• **Your task**: Return the records exactly as they stand, and keep the pictures out of the copy.

━━━━

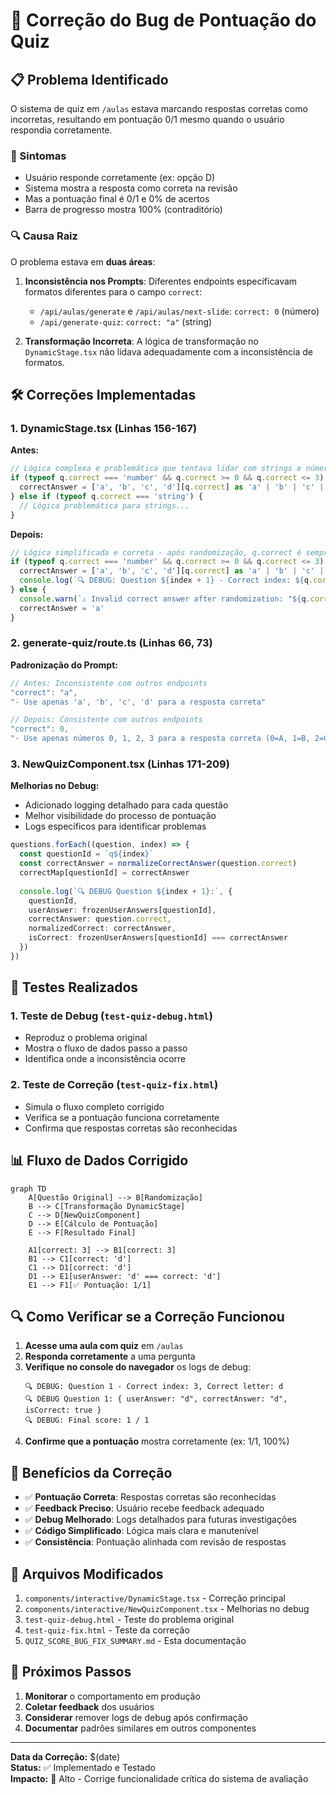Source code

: # 🔧 Correção do Bug de Pontuação do Quiz

## 📋 Problema Identificado

O sistema de quiz em `/aulas` estava marcando respostas corretas como incorretas, resultando em pontuação 0/1 mesmo quando o usuário respondia corretamente.

### 🐛 Sintomas
- Usuário responde corretamente (ex: opção D)
- Sistema mostra a resposta como correta na revisão
- Mas a pontuação final é 0/1 e 0% de acertos
- Barra de progresso mostra 100% (contraditório)

### 🔍 Causa Raiz
O problema estava em **duas áreas**:

1. **Inconsistência nos Prompts**: Diferentes endpoints especificavam formatos diferentes para o campo `correct`:
   - `/api/aulas/generate` e `/api/aulas/next-slide`: `correct: 0` (número)
   - `/api/generate-quiz`: `correct: "a"` (string)
   
2. **Transformação Incorreta**: A lógica de transformação no `DynamicStage.tsx` não lidava adequadamente com a inconsistência de formatos.

## 🛠️ Correções Implementadas

### 1. **DynamicStage.tsx** (Linhas 156-167)
**Antes:**
```typescript
// Lógica complexa e problemática que tentava lidar com strings e números
if (typeof q.correct === 'number' && q.correct >= 0 && q.correct <= 3) {
  correctAnswer = ['a', 'b', 'c', 'd'][q.correct] as 'a' | 'b' | 'c' | 'd'
} else if (typeof q.correct === 'string') {
  // Lógica problemática para strings...
}
```

**Depois:**
```typescript
// Lógica simplificada e correta - após randomização, q.correct é sempre um número
if (typeof q.correct === 'number' && q.correct >= 0 && q.correct <= 3) {
  correctAnswer = ['a', 'b', 'c', 'd'][q.correct] as 'a' | 'b' | 'c' | 'd'
  console.log(`🔍 DEBUG: Question ${index + 1} - Correct index: ${q.correct}, Correct letter: ${correctAnswer}`)
} else {
  console.warn(`⚠️ Invalid correct answer after randomization: "${q.correct}" (type: ${typeof q.correct}). Defaulting to 'a'.`)
  correctAnswer = 'a'
}
```

### 2. **generate-quiz/route.ts** (Linhas 66, 73)
**Padronização do Prompt:**
```typescript
// Antes: Inconsistente com outros endpoints
"correct": "a",
"- Use apenas 'a', 'b', 'c', 'd' para a resposta correta"

// Depois: Consistente com outros endpoints
"correct": 0,
"- Use apenas números 0, 1, 2, 3 para a resposta correta (0=A, 1=B, 2=C, 3=D)"
```

### 3. **NewQuizComponent.tsx** (Linhas 171-209)
**Melhorias no Debug:**
- Adicionado logging detalhado para cada questão
- Melhor visibilidade do processo de pontuação
- Logs específicos para identificar problemas

```typescript
questions.forEach((question, index) => {
  const questionId = `q${index}`
  const correctAnswer = normalizeCorrectAnswer(question.correct)
  correctMap[questionId] = correctAnswer
  
  console.log(`🔍 DEBUG Question ${index + 1}:`, {
    questionId,
    userAnswer: frozenUserAnswers[questionId],
    correctAnswer: question.correct,
    normalizedCorrect: correctAnswer,
    isCorrect: frozenUserAnswers[questionId] === correctAnswer
  })
})
```

## 🧪 Testes Realizados

### 1. **Teste de Debug** (`test-quiz-debug.html`)
- Reproduz o problema original
- Mostra o fluxo de dados passo a passo
- Identifica onde a inconsistência ocorre

### 2. **Teste de Correção** (`test-quiz-fix.html`)
- Simula o fluxo completo corrigido
- Verifica se a pontuação funciona corretamente
- Confirma que respostas corretas são reconhecidas

## 📊 Fluxo de Dados Corrigido

```mermaid
graph TD
    A[Questão Original] --> B[Randomização]
    B --> C[Transformação DynamicStage]
    C --> D[NewQuizComponent]
    D --> E[Cálculo de Pontuação]
    E --> F[Resultado Final]
    
    A1[correct: 3] --> B1[correct: 3]
    B1 --> C1[correct: 'd']
    C1 --> D1[correct: 'd']
    D1 --> E1[userAnswer: 'd' === correct: 'd']
    E1 --> F1[✅ Pontuação: 1/1]
```

## 🔍 Como Verificar se a Correção Funcionou

1. **Acesse uma aula com quiz** em `/aulas`
2. **Responda corretamente** a uma pergunta
3. **Verifique no console do navegador** os logs de debug:
   ```
   🔍 DEBUG: Question 1 - Correct index: 3, Correct letter: d
   🔍 DEBUG Question 1: { userAnswer: "d", correctAnswer: "d", isCorrect: true }
   🔍 DEBUG: Final score: 1 / 1
   ```
4. **Confirme que a pontuação** mostra corretamente (ex: 1/1, 100%)

## 🚀 Benefícios da Correção

- ✅ **Pontuação Correta**: Respostas corretas são reconhecidas
- ✅ **Feedback Preciso**: Usuário recebe feedback adequado
- ✅ **Debug Melhorado**: Logs detalhados para futuras investigações
- ✅ **Código Simplificado**: Lógica mais clara e manutenível
- ✅ **Consistência**: Pontuação alinhada com revisão de respostas

## 📝 Arquivos Modificados

1. `components/interactive/DynamicStage.tsx` - Correção principal
2. `components/interactive/NewQuizComponent.tsx` - Melhorias no debug
3. `test-quiz-debug.html` - Teste do problema original
4. `test-quiz-fix.html` - Teste da correção
5. `QUIZ_SCORE_BUG_FIX_SUMMARY.md` - Esta documentação

## 🔮 Próximos Passos

1. **Monitorar** o comportamento em produção
2. **Coletar feedback** dos usuários
3. **Considerar** remover logs de debug após confirmação
4. **Documentar** padrões similares em outros componentes

---

**Data da Correção:** $(date)  
**Status:** ✅ Implementado e Testado  
**Impacto:** 🎯 Alto - Corrige funcionalidade crítica do sistema de avaliação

━━━━

• **Result of the exercise**:
Source code

: # 🔧 Correção do Bug de Pontuação do Quiz

## 📋 Problema Identificado

O sistema de quiz em `/aulas` estava marcando respostas corretas como incorretas, resultando em pontuação 0/1 mesmo quando o usuário respondia corretamente.

### 🐛 Sintomas
- Usuário responde corretamente (ex: opção D)
- Sistema mostra a resposta como correta na revisão
- Mas a pontuação final é 0/1 e 0% de acertos
- Barra de progresso mostra 100% (contraditório)

### 🔍 Causa Raiz
O problema estava em **duas áreas**:

1. **Inconsistência nos Prompts**: Diferentes endpoints especificavam formatos diferentes para o campo `correct`:
   - `/api/aulas/generate` e `/api/aulas/next-slide`: `correct: 0` (número)
   - `/api/generate-quiz`: `correct: "a"` (string)
   
2. **Transformação Incorreta**: A lógica de transformação no `DynamicStage.tsx` não lidava adequadamente com a inconsistência de formatos.

## 🛠️ Correções Implementadas

### 1. **DynamicStage.tsx** (Linhas 156-167)
**Antes:**
```typescript
// Lógica complexa e problemática que tentava lidar com strings e números
if (typeof q.correct === 'number' && q.correct >= 0 && q.correct <= 3) {
  correctAnswer = ['a', 'b', 'c', 'd'][q.correct] as 'a' | 'b' | 'c' | 'd'
} else if (typeof q.correct === 'string') {
  // Lógica problemática para strings...
}
```

**Depois:**
```typescript
// Lógica simplificada e correta - após randomização, q.correct é sempre um número
if (typeof q.correct === 'number' && q.correct >= 0 && q.correct <= 3) {
  correctAnswer = ['a', 'b', 'c', 'd'][q.correct] as 'a' | 'b' | 'c' | 'd'
  console.log(`🔍 DEBUG: Question ${index + 1} - Correct index: ${q.correct}, Correct letter: ${correctAnswer}`)
} else {
  console.warn(`⚠️ Invalid correct answer after randomization: "${q.correct}" (type: ${typeof q.correct}). Defaulting to 'a'.`)
  correctAnswer = 'a'
}
```

### 2. **generate-quiz/route.ts** (Linhas 66, 73)
**Padronização do Prompt:**
```typescript
// Antes: Inconsistente com outros endpoints
"correct": "a",
"- Use apenas 'a', 'b', 'c', 'd' para a resposta correta"

// Depois: Consistente com outros endpoints
"correct": 0,
"- Use apenas números 0, 1, 2, 3 para a resposta correta (0=A, 1=B, 2=C, 3=D)"
```

### 3. **NewQuizComponent.tsx** (Linhas 171-209)
**Melhorias no Debug:**
- Adicionado logging detalhado para cada questão
- Melhor visibilidade do processo de pontuação
- Logs específicos para identificar problemas

```typescript
questions.forEach((question, index) => {
  const questionId = `q${index}`
  const correctAnswer = normalizeCorrectAnswer(question.correct)
  correctMap[questionId] = correctAnswer
  
  console.log(`🔍 DEBUG Question ${index + 1}:`, {
    questionId,
    userAnswer: frozenUserAnswers[questionId],
    correctAnswer: question.correct,
    normalizedCorrect: correctAnswer,
    isCorrect: frozenUserAnswers[questionId] === correctAnswer
  })
})
```

## 🧪 Testes Realizados

### 1. **Teste de Debug** (`test-quiz-debug.html`)
- Reproduz o problema original
- Mostra o fluxo de dados passo a passo
- Identifica onde a inconsistência ocorre

### 2. **Teste de Correção** (`test-quiz-fix.html`)
- Simula o fluxo completo corrigido
- Verifica se a pontuação funciona corretamente
- Confirma que respostas corretas são reconhecidas

## 📊 Fluxo de Dados Corrigido

```mermaid
graph TD
    A[Questão Original] --> B[Randomização]
    B --> C[Transformação DynamicStage]
    C --> D[NewQuizComponent]
    D --> E[Cálculo de Pontuação]
    E --> F[Resultado Final]
    
    A1[correct: 3] --> B1[correct: 3]
    B1 --> C1[correct: 'd']
    C1 --> D1[correct: 'd']
    D1 --> E1[userAnswer: 'd' === correct: 'd']
    E1 --> F1[✅ Pontuação: 1/1]
```

## 🔍 Como Verificar se a Correção Funcionou

1. **Acesse uma aula com quiz** em `/aulas`
2. **Responda corretamente** a uma pergunta
3. **Verifique no console do navegador** os logs de debug:
   ```
   🔍 DEBUG: Question 1 - Correct index: 3, Correct letter: d
   🔍 DEBUG Question 1: { userAnswer: "d", correctAnswer: "d", isCorrect: true }
   🔍 DEBUG: Final score: 1 / 1
   ```
4. **Confirme que a pontuação** mostra corretamente (ex: 1/1, 100%)

## 🚀 Benefícios da Correção

- ✅ **Pontuação Correta**: Respostas corretas são reconhecidas
- ✅ **Feedback Preciso**: Usuário recebe feedback adequado
- ✅ **Debug Melhorado**: Logs detalhados para futuras investigações
- ✅ **Código Simplificado**: Lógica mais clara e manutenível
- ✅ **Consistência**: Pontuação alinhada com revisão de respostas

## 📝 Arquivos Modificados

1. `components/interactive/DynamicStage.tsx` - Correção principal
2. `components/interactive/NewQuizComponent.tsx` - Melhorias no debug
3. `test-quiz-debug.html` - Teste do problema original
4. `test-quiz-fix.html` - Teste da correção
5. `QUIZ_SCORE_BUG_FIX_SUMMARY.md` - Esta documentação

## 🔮 Próximos Passos

1. **Monitorar** o comportamento em produção
2. **Coletar feedback** dos usuários
3. **Considerar** remover logs de debug após confirmação
4. **Documentar** padrões similares em outros componentes

---

**Data da Correção:** $(date)  
**Status:** ✅ Implementado e Testado  
**Impacto:** 🎯 Alto - Corrige funcionalidade crítica do sistema de avaliação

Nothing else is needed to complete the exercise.